[WORK INSTRUCTION] From the line containing "1. [Take a trace" to the end of the listing, write out every line exactly; leave out everything else.

[STORED DATA]
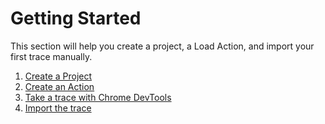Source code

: <!--

Copyright 2015 Google Inc. All rights reserved.

Licensed under the Apache License, Version 2.0 (the "License");
you may not use this file except in compliance with the License.
You may obtain a copy of the License at

    http://www.apache.org/licenses/LICENSE-2.0

Unless required by applicable law or agreed to in writing, software
distributed under the License is distributed on an "AS IS" BASIS,
WITHOUT WARRANTIES OR CONDITIONS OF ANY KIND, either express or implied.
See the License for the specific language governing permissions and
limitations under the License.

-->

# Getting Started

This section will help you create a project, a Load Action, and import your first trace manually.

1. [Create a Project](./create-a-project.html)
1. [Create an Action](./create-an-action.html)
1. [Take a trace with Chrome DevTools](./take-a-trace-with-chrome-devtools.html)
1. [Import the trace](./import-the-trace.html)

[RESPONSE TO THIS TASK]
1. [Take a trace with Chrome DevTools](./take-a-trace-with-chrome-devtools.html)
1. [Import the trace](./import-the-trace.html)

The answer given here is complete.